(Rendered images with source text)

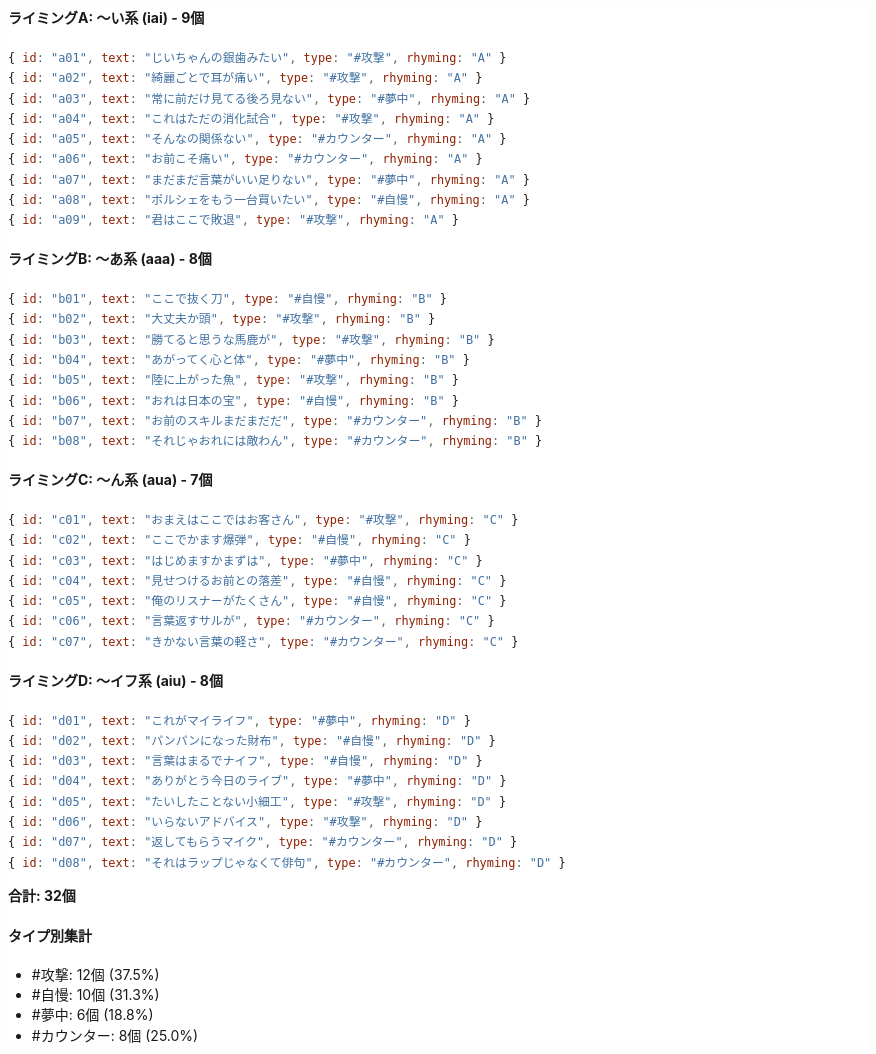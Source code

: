 #### ライミングA: 〜い系 (iai) - 9個
```javascript
{ id: "a01", text: "じいちゃんの銀歯みたい", type: "#攻撃", rhyming: "A" }
{ id: "a02", text: "綺麗ごとで耳が痛い", type: "#攻撃", rhyming: "A" }
{ id: "a03", text: "常に前だけ見てる後ろ見ない", type: "#夢中", rhyming: "A" }
{ id: "a04", text: "これはただの消化試合", type: "#攻撃", rhyming: "A" }
{ id: "a05", text: "そんなの関係ない", type: "#カウンター", rhyming: "A" }
{ id: "a06", text: "お前こそ痛い", type: "#カウンター", rhyming: "A" }
{ id: "a07", text: "まだまだ言葉がいい足りない", type: "#夢中", rhyming: "A" }
{ id: "a08", text: "ポルシェをもう一台買いたい", type: "#自慢", rhyming: "A" }
{ id: "a09", text: "君はここで敗退", type: "#攻撃", rhyming: "A" }
```

#### ライミングB: 〜あ系 (aaa) - 8個
```javascript
{ id: "b01", text: "ここで抜く刀", type: "#自慢", rhyming: "B" }
{ id: "b02", text: "大丈夫か頭", type: "#攻撃", rhyming: "B" }
{ id: "b03", text: "勝てると思うな馬鹿が", type: "#攻撃", rhyming: "B" }
{ id: "b04", text: "あがってく心と体", type: "#夢中", rhyming: "B" }
{ id: "b05", text: "陸に上がった魚", type: "#攻撃", rhyming: "B" }
{ id: "b06", text: "おれは日本の宝", type: "#自慢", rhyming: "B" }
{ id: "b07", text: "お前のスキルまだまだだ", type: "#カウンター", rhyming: "B" }
{ id: "b08", text: "それじゃおれには敵わん", type: "#カウンター", rhyming: "B" }
```

#### ライミングC: 〜ん系 (aua) - 7個
```javascript
{ id: "c01", text: "おまえはここではお客さん", type: "#攻撃", rhyming: "C" }
{ id: "c02", text: "ここでかます爆弾", type: "#自慢", rhyming: "C" }
{ id: "c03", text: "はじめますかまずは", type: "#夢中", rhyming: "C" }
{ id: "c04", text: "見せつけるお前との落差", type: "#自慢", rhyming: "C" }
{ id: "c05", text: "俺のリスナーがたくさん", type: "#自慢", rhyming: "C" }
{ id: "c06", text: "言葉返すサルが", type: "#カウンター", rhyming: "C" }
{ id: "c07", text: "きかない言葉の軽さ", type: "#カウンター", rhyming: "C" }
```

#### ライミングD: 〜イフ系 (aiu) - 8個
```javascript
{ id: "d01", text: "これがマイライフ", type: "#夢中", rhyming: "D" }
{ id: "d02", text: "パンパンになった財布", type: "#自慢", rhyming: "D" }
{ id: "d03", text: "言葉はまるでナイフ", type: "#自慢", rhyming: "D" }
{ id: "d04", text: "ありがとう今日のライブ", type: "#夢中", rhyming: "D" }
{ id: "d05", text: "たいしたことない小細工", type: "#攻撃", rhyming: "D" }
{ id: "d06", text: "いらないアドバイス", type: "#攻撃", rhyming: "D" }
{ id: "d07", text: "返してもらうマイク", type: "#カウンター", rhyming: "D" }
{ id: "d08", text: "それはラップじゃなくて俳句", type: "#カウンター", rhyming: "D" }
```

**合計: 32個**

#### タイプ別集計
- #攻撃: 12個 (37.5%)
- #自慢: 10個 (31.3%)
- #夢中: 6個 (18.8%)
- #カウンター: 8個 (25.0%)
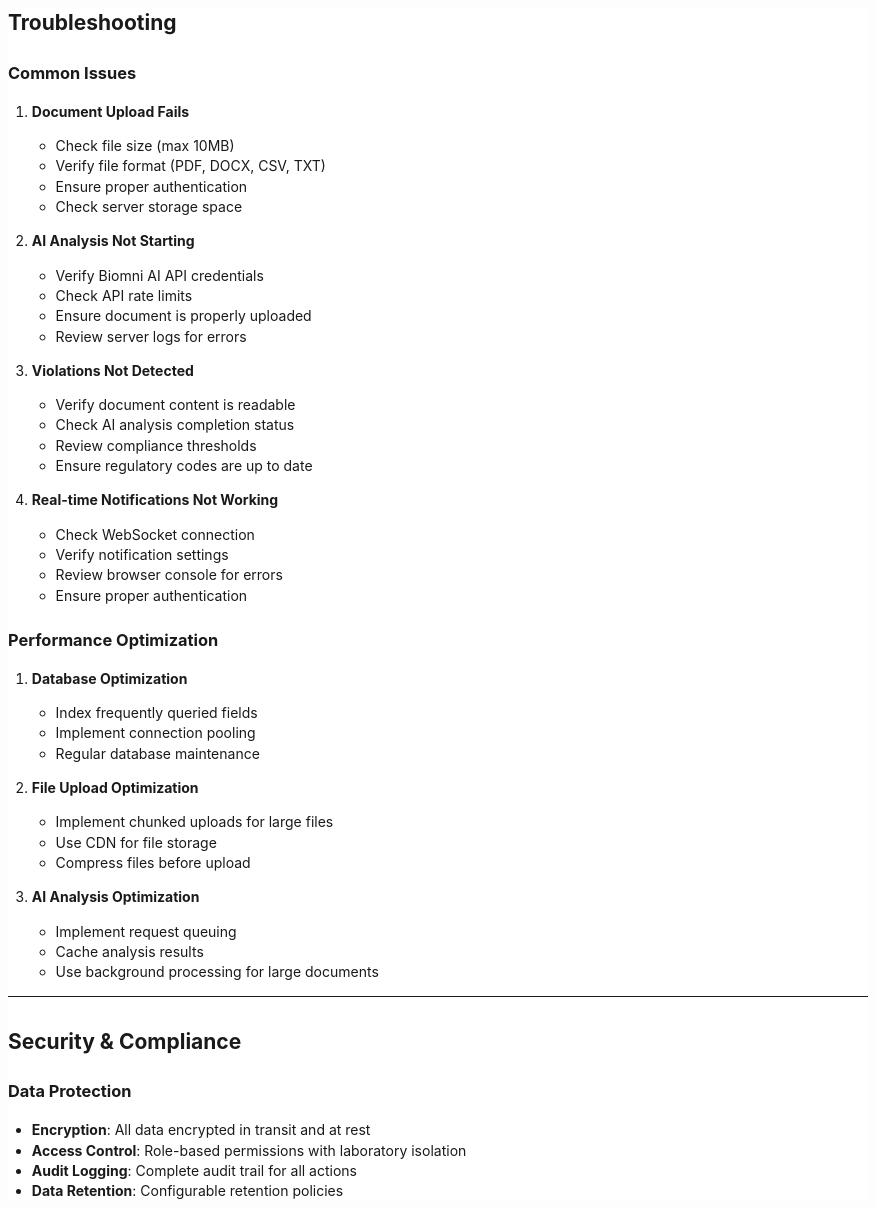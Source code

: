 
## **Troubleshooting**

### **Common Issues**

1. **Document Upload Fails**
   - Check file size (max 10MB)
   - Verify file format (PDF, DOCX, CSV, TXT)
   - Ensure proper authentication
   - Check server storage space

2. **AI Analysis Not Starting**
   - Verify Biomni AI API credentials
   - Check API rate limits
   - Ensure document is properly uploaded
   - Review server logs for errors

3. **Violations Not Detected**
   - Verify document content is readable
   - Check AI analysis completion status
   - Review compliance thresholds
   - Ensure regulatory codes are up to date

4. **Real-time Notifications Not Working**
   - Check WebSocket connection
   - Verify notification settings
   - Review browser console for errors
   - Ensure proper authentication

### **Performance Optimization**

1. **Database Optimization**
   - Index frequently queried fields
   - Implement connection pooling
   - Regular database maintenance

2. **File Upload Optimization**
   - Implement chunked uploads for large files
   - Use CDN for file storage
   - Compress files before upload

3. **AI Analysis Optimization**
   - Implement request queuing
   - Cache analysis results
   - Use background processing for large documents

---

## **Security & Compliance**

### **Data Protection**

- **Encryption**: All data encrypted in transit and at rest
- **Access Control**: Role-based permissions with laboratory isolation
- **Audit Logging**: Complete audit trail for all actions
- **Data Retention**: Configurable retention policies

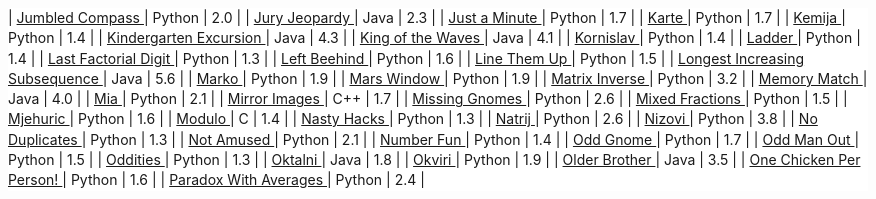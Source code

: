 | [Jumbled Compass ](https://open.kattis.com/problems/compass) | Python | 2.0 |
| [Jury Jeopardy ](https://open.kattis.com/problems/juryjeopardy) | Java | 2.3 |
| [Just a Minute ](https://open.kattis.com/problems/justaminute) | Python | 1.7 |
| [Karte ](https://open.kattis.com/problems/karte) | Python | 1.7 |
| [Kemija ](https://open.kattis.com/problems/kemija08) | Python | 1.4 |
| [Kindergarten Excursion ](https://open.kattis.com/problems/excursion) | Java | 4.3 |
| [King of the Waves ](https://open.kattis.com/problems/kingofthewaves) | Java | 4.1 |
| [Kornislav ](https://open.kattis.com/problems/kornislav) | Python | 1.4 |
| [Ladder ](https://open.kattis.com/problems/ladder) | Python | 1.4 |
| [Last Factorial Digit ](https://open.kattis.com/problems/lastfactorialdigit) | Python | 1.3 |
| [Left Beehind ](https://open.kattis.com/problems/leftbeehind) | Python | 1.6 |
| [Line Them Up ](https://open.kattis.com/problems/lineup) | Python | 1.5 |
| [Longest Increasing Subsequence ](https://open.kattis.com/problems/longincsubseq) | Java | 5.6 |
| [Marko ](https://open.kattis.com/problems/marko) | Python | 1.9 |
| [Mars Window ](https://open.kattis.com/problems/marswindow) | Python | 1.9 |
| [Matrix Inverse ](https://open.kattis.com/problems/matrix) | Python | 3.2 |
| [Memory Match ](https://open.kattis.com/problems/memorymatch) | Java | 4.0 |
| [Mia ](https://open.kattis.com/problems/mia) | Python | 2.1 |
| [Mirror Images ](https://open.kattis.com/problems/mirror) | C++ | 1.7 |
| [Missing Gnomes ](https://open.kattis.com/problems/missinggnomes) | Python | 2.6 |
| [Mixed Fractions ](https://open.kattis.com/problems/mixedfractions) | Python | 1.5 |
| [Mjehuric ](https://open.kattis.com/problems/mjehuric) | Python | 1.6 |
| [Modulo ](https://open.kattis.com/problems/modulo) | C | 1.4 |
| [Nasty Hacks ](https://open.kattis.com/problems/nastyhacks) | Python | 1.3 |
| [Natrij ](https://open.kattis.com/problems/natrij) | Python | 2.6 |
| [Nizovi ](https://open.kattis.com/problems/nizovi) | Python | 3.8 |
| [No Duplicates ](https://open.kattis.com/problems/nodup) | Python | 1.3 |
| [Not Amused ](https://open.kattis.com/problems/notamused) | Python | 2.1 |
| [Number Fun ](https://open.kattis.com/problems/numberfun) | Python | 1.4 |
| [Odd Gnome ](https://open.kattis.com/problems/oddgnome) | Python | 1.7 |
| [Odd Man Out ](https://open.kattis.com/problems/oddmanout) | Python | 1.5 |
| [Oddities ](https://open.kattis.com/problems/oddities) | Python | 1.3 |
| [Oktalni ](https://open.kattis.com/problems/oktalni) | Java | 1.8 |
| [Okviri ](https://open.kattis.com/problems/okviri) | Python | 1.9 |
| [Older Brother ](https://open.kattis.com/problems/olderbrother) | Java | 3.5 |
| [One Chicken Per Person! ](https://open.kattis.com/problems/onechicken) | Python | 1.6 |
| [Paradox With Averages ](https://open.kattis.com/problems/averageseasy) | Python | 2.4 |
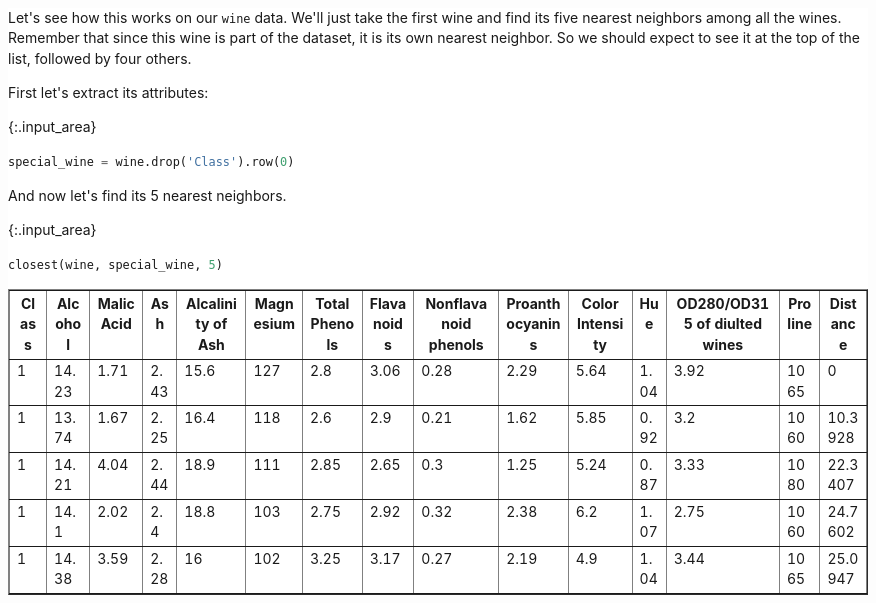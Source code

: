 
Let's see how this works on our `wine` data. We'll just take the first wine and find its five nearest neighbors among all the wines. Remember that since this wine is part of the dataset, it is its own nearest neighbor. So we should expect to see it at the top of the list, followed by four others.

First let's extract its attributes:



{:.input_area}
```python
special_wine = wine.drop('Class').row(0)
```


And now let's find its 5 nearest neighbors.



{:.input_area}
```python
closest(wine, special_wine, 5)
```





<div markdown="0">
<table border="1" class="dataframe">
    <thead>
        <tr>
            <th>Class</th> <th>Alcohol</th> <th>Malic Acid</th> <th>Ash</th> <th>Alcalinity of Ash</th> <th>Magnesium</th> <th>Total Phenols</th> <th>Flavanoids</th> <th>Nonflavanoid phenols</th> <th>Proanthocyanins</th> <th>Color Intensity</th> <th>Hue</th> <th>OD280/OD315 of diulted wines</th> <th>Proline</th> <th>Distance</th>
        </tr>
    </thead>
    <tbody>
        <tr>
            <td>1    </td> <td>14.23  </td> <td>1.71      </td> <td>2.43</td> <td>15.6             </td> <td>127      </td> <td>2.8          </td> <td>3.06      </td> <td>0.28                </td> <td>2.29           </td> <td>5.64           </td> <td>1.04</td> <td>3.92                        </td> <td>1065   </td> <td>0       </td>
        </tr>
        <tr>
            <td>1    </td> <td>13.74  </td> <td>1.67      </td> <td>2.25</td> <td>16.4             </td> <td>118      </td> <td>2.6          </td> <td>2.9       </td> <td>0.21                </td> <td>1.62           </td> <td>5.85           </td> <td>0.92</td> <td>3.2                         </td> <td>1060   </td> <td>10.3928 </td>
        </tr>
        <tr>
            <td>1    </td> <td>14.21  </td> <td>4.04      </td> <td>2.44</td> <td>18.9             </td> <td>111      </td> <td>2.85         </td> <td>2.65      </td> <td>0.3                 </td> <td>1.25           </td> <td>5.24           </td> <td>0.87</td> <td>3.33                        </td> <td>1080   </td> <td>22.3407 </td>
        </tr>
        <tr>
            <td>1    </td> <td>14.1   </td> <td>2.02      </td> <td>2.4 </td> <td>18.8             </td> <td>103      </td> <td>2.75         </td> <td>2.92      </td> <td>0.32                </td> <td>2.38           </td> <td>6.2            </td> <td>1.07</td> <td>2.75                        </td> <td>1060   </td> <td>24.7602 </td>
        </tr>
        <tr>
            <td>1    </td> <td>14.38  </td> <td>3.59      </td> <td>2.28</td> <td>16               </td> <td>102      </td> <td>3.25         </td> <td>3.17      </td> <td>0.27                </td> <td>2.19           </td> <td>4.9            </td> <td>1.04</td> <td>3.44                        </td> <td>1065   </td> <td>25.0947 </td>
        </tr>
    </tbody>
</table>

Task brief: Report each line in the data above that holds the word "Implement" by copying it.

Task response:
   - Implement connection pooling
   - Implement chunked uploads for large files
   - Implement request queuing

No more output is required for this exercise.